In ADHD, the dysfunctional executive functions are associated with a reduced amount of brain matter in the cortex.57 In children with ADHD, the growth of brain matter in the cortex is significantly reduced, with the greatest delays in the PFC and ACC.57
Adults with ADHD who are treated with stimulants have a significantly larger brain mass in the relevant brain regions than adults with ADHD who are not treated with stimulants.58 This could indicate that treatment with stimulants can make up for or compensate for the developmental delay.57
In ADHD sufferers who still showed the full ADHD symptoms as adults, no post-maturation (i.e. growth) of the brain mass in the relevant brain regions was recognizable.59

4.4. Multimodal treatment: non-drug therapy and medication

There is evidence that dopaminergic ADHD medications - in this study particularly D-amphetamine medications (levodopa, which was also mentioned, is not suitable as an ADHD medication) - can increase neuroplasticity and thus increase the success of psychotherapy.60

We are convinced that psychotherapeutic measures are significantly less effective for ADHD sufferers who are not medicated, as the ability to learn and absorb is massively reduced by ADHD itself. In our opinion, medication is therefore clearly recommended for successful psychotherapy and is in the interest of reducing and discontinuing medication as soon as possible after successful psychotherapeutic treatment.
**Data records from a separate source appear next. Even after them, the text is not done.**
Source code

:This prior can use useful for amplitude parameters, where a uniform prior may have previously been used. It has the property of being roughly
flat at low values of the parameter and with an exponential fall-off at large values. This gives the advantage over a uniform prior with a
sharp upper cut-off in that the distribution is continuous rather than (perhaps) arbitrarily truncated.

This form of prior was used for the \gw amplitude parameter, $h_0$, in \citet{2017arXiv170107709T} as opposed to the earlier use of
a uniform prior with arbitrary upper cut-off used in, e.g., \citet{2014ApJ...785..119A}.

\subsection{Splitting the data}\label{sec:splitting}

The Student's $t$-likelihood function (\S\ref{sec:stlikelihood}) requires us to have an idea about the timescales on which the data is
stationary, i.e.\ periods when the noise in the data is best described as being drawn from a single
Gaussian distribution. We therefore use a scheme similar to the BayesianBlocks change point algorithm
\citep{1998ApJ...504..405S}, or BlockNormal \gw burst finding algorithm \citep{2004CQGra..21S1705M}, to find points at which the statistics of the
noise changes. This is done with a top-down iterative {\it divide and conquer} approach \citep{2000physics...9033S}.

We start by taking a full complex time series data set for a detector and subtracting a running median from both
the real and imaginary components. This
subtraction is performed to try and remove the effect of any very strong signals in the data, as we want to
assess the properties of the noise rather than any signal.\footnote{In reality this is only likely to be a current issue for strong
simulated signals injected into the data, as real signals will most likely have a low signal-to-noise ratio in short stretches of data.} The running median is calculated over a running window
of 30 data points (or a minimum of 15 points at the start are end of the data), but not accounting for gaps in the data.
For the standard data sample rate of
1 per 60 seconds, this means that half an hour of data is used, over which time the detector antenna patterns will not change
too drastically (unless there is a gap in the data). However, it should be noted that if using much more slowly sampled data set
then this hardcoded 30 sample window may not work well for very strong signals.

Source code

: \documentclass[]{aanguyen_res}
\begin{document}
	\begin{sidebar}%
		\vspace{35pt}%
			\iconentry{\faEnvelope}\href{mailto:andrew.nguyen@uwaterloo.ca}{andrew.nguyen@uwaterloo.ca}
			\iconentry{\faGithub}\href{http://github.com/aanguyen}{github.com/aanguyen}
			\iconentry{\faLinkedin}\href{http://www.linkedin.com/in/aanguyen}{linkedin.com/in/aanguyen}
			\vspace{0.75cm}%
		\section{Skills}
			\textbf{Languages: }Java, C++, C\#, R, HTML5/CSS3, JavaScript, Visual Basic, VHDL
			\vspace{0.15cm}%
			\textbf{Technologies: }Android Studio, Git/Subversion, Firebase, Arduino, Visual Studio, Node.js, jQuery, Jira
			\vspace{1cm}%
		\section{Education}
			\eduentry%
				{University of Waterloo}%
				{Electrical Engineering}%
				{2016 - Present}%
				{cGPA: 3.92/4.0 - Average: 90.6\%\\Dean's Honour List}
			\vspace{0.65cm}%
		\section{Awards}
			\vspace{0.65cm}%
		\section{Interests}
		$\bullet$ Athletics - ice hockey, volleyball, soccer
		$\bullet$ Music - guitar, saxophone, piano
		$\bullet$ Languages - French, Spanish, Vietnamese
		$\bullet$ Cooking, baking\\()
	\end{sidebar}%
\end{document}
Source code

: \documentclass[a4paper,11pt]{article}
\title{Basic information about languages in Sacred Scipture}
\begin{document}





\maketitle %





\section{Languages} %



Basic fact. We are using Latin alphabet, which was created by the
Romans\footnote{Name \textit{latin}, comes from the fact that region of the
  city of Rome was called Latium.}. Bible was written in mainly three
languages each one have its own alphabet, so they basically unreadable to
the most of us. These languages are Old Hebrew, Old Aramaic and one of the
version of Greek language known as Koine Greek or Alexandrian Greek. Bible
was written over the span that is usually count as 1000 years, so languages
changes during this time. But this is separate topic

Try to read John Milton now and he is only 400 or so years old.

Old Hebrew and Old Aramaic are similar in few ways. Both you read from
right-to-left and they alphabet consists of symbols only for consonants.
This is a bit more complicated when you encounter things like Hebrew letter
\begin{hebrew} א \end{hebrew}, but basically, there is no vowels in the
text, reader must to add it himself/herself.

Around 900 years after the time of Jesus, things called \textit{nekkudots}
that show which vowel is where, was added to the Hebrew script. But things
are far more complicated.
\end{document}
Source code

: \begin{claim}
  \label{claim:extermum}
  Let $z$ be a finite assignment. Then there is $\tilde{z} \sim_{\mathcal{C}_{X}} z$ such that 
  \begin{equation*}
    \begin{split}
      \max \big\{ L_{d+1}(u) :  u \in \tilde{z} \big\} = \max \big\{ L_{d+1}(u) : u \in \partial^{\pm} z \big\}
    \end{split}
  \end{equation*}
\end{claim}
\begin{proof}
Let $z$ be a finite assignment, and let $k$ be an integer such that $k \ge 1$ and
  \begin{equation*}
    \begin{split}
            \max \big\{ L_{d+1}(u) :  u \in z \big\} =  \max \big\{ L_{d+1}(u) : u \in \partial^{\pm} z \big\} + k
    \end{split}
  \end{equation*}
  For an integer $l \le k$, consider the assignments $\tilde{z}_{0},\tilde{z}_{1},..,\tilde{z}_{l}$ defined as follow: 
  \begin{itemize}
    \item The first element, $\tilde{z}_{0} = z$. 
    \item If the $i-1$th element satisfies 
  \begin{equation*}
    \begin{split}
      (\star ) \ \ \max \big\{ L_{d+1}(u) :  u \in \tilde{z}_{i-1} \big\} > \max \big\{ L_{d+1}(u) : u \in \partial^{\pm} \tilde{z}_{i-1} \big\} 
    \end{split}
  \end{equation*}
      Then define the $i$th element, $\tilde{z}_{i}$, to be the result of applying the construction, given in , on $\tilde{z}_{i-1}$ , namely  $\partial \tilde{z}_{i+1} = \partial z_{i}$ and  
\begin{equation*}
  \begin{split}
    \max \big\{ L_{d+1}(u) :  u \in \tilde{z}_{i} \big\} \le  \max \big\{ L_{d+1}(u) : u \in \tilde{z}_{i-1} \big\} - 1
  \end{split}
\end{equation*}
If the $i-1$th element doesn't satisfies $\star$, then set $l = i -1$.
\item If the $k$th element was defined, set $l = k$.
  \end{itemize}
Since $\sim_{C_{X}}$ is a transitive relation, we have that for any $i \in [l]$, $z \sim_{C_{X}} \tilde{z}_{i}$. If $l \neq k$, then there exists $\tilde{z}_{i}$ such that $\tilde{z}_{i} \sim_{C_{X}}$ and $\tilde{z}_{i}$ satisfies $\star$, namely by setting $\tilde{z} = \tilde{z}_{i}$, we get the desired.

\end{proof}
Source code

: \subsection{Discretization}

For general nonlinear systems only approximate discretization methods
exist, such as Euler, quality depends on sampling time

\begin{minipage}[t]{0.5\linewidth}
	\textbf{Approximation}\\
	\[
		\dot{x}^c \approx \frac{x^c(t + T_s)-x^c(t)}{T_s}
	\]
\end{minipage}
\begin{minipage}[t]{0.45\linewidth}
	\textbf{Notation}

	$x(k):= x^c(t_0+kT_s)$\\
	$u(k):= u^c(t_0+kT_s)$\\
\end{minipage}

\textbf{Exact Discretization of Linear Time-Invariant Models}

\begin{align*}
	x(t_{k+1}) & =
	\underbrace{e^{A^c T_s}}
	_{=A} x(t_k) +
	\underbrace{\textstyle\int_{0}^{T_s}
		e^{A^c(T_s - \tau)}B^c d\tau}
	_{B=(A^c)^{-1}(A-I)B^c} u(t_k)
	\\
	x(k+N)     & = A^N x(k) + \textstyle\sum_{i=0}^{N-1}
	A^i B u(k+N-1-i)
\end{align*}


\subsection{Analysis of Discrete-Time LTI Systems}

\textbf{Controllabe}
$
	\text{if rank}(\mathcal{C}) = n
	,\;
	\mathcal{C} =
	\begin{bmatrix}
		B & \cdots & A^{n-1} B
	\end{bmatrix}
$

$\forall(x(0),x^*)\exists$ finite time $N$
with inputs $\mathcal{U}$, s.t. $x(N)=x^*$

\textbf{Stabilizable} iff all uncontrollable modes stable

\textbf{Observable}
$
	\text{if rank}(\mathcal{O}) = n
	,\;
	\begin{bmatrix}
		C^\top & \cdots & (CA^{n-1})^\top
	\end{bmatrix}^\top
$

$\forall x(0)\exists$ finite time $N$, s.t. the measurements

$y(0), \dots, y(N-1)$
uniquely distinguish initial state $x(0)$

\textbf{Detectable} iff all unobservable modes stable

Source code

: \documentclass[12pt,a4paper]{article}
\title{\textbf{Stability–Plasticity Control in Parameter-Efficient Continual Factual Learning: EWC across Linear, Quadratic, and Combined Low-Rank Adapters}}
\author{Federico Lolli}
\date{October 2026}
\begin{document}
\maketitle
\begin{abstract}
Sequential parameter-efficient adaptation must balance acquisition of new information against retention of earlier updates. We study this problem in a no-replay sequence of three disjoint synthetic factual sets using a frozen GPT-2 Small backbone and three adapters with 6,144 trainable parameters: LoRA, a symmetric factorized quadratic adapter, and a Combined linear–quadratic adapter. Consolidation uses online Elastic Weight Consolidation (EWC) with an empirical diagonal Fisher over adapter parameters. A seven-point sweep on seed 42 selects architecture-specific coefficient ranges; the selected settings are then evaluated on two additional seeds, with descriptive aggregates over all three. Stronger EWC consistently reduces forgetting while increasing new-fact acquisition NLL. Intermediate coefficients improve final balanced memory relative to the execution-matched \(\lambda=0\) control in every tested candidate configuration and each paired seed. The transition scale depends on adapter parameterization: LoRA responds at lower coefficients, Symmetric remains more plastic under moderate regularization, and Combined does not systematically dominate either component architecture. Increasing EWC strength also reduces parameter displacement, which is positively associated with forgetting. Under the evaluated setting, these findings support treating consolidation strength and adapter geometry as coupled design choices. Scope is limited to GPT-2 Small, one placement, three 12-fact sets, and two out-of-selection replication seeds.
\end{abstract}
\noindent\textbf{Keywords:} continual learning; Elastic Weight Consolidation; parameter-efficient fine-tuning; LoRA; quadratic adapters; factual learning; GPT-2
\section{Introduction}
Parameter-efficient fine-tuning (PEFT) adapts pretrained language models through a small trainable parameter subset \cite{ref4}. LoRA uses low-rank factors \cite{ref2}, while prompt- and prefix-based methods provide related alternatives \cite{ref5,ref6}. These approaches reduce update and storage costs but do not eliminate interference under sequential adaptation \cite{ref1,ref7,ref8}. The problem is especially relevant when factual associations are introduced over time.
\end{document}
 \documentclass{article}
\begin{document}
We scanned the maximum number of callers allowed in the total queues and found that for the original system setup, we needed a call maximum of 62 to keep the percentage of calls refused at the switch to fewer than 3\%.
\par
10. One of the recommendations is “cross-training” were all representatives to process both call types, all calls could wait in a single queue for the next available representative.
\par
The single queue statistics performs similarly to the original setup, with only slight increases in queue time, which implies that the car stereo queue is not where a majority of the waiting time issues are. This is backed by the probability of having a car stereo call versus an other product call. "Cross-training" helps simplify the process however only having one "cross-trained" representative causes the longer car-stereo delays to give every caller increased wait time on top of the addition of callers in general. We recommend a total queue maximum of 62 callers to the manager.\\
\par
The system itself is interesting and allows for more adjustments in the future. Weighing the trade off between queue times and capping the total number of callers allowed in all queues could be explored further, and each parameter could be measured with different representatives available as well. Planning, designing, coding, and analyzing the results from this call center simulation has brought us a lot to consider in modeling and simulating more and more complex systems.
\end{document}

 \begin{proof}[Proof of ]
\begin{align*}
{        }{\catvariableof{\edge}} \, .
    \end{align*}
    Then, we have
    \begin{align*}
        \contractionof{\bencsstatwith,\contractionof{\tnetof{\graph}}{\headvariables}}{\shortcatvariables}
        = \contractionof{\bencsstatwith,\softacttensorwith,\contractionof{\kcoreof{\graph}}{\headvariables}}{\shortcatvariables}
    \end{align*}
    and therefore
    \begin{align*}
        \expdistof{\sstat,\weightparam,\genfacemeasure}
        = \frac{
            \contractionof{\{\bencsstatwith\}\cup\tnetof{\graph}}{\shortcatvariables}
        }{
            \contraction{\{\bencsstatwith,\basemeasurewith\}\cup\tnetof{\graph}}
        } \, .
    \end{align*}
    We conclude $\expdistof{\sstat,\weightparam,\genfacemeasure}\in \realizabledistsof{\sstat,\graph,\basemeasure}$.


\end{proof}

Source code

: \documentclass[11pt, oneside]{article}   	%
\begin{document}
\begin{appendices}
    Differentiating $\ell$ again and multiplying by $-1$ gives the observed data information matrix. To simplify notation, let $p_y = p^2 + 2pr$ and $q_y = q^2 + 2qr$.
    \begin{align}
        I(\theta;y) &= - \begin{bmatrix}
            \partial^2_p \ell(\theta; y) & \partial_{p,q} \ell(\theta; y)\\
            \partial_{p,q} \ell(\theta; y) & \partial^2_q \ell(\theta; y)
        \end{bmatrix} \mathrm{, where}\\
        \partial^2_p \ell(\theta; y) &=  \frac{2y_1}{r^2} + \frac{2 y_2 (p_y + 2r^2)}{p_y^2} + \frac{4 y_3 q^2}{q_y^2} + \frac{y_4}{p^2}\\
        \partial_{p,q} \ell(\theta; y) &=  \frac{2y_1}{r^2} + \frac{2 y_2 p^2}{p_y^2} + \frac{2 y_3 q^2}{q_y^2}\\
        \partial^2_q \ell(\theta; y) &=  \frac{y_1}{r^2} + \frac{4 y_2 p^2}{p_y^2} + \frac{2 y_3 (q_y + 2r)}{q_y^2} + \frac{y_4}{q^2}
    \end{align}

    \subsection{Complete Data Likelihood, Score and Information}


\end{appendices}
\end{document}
Apart from that, psychotherapy makes little sense if the patient does not even know what the condition they are supposed to achieve through therapy feels like. This feeling can only be conveyed to the patient after a longer period (1 year or more) of properly adjusted medication.
This is particularly true for ADHD sufferers, as their motivation is altered in the direction of significantly increased intrinsic control. After all, ADHD makes it extremely difficult to follow extrinsic prompts.